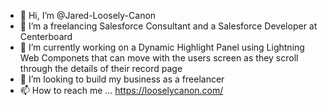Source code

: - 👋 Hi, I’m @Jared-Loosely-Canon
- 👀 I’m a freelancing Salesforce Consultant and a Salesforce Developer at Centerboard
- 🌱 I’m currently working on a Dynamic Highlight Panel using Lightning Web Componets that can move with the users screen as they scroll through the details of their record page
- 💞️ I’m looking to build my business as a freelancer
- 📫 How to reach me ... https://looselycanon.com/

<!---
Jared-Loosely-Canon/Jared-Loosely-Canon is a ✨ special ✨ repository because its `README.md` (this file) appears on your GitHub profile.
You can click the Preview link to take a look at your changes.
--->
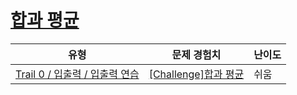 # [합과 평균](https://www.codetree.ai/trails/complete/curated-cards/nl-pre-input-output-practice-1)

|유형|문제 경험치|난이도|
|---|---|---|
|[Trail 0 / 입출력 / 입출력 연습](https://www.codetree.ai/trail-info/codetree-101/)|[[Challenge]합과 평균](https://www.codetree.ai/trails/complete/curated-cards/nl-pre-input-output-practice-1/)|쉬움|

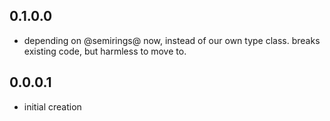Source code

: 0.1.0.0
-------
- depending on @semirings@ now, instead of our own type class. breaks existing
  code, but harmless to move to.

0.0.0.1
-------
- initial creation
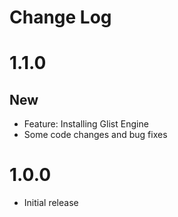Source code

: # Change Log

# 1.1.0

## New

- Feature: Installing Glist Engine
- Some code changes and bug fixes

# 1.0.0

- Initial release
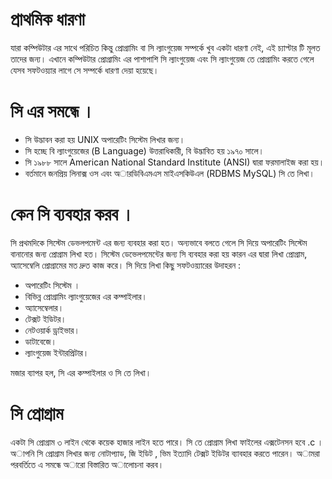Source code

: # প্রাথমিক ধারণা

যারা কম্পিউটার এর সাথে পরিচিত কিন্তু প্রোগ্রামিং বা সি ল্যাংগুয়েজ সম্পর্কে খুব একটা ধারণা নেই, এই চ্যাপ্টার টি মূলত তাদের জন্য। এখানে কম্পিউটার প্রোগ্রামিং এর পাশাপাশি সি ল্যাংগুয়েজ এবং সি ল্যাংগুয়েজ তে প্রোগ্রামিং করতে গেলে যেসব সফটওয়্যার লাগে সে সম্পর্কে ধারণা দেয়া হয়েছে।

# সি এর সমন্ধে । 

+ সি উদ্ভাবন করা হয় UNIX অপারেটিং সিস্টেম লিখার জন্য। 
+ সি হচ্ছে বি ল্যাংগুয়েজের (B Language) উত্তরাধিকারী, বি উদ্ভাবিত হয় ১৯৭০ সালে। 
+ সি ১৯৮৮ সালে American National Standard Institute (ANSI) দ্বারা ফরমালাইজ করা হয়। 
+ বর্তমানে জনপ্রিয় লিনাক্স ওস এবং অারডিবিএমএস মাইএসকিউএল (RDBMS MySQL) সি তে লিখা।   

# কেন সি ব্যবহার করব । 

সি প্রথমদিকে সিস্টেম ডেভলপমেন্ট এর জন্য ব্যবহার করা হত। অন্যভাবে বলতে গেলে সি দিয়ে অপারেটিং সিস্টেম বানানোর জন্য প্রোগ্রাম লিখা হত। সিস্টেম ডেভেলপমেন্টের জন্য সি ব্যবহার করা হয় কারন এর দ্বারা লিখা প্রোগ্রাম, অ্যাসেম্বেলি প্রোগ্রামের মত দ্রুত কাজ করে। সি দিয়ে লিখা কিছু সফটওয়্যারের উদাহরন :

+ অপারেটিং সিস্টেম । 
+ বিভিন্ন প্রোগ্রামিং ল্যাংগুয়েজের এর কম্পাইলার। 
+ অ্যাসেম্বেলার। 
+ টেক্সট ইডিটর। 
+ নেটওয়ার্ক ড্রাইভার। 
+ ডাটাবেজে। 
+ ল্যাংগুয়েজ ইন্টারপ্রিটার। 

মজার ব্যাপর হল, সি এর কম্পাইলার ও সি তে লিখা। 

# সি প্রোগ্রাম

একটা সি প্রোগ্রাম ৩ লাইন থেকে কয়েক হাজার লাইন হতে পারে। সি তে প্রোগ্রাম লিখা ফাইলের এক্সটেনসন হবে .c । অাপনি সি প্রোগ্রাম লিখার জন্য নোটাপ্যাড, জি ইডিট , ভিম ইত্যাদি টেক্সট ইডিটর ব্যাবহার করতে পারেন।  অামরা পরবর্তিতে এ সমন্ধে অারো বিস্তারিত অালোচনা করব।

==================================================

BRIEF :: Across the entries, how many lines include the string "সফটওয়"? The answer should be only a number.

EXERCISE RESULT :: 2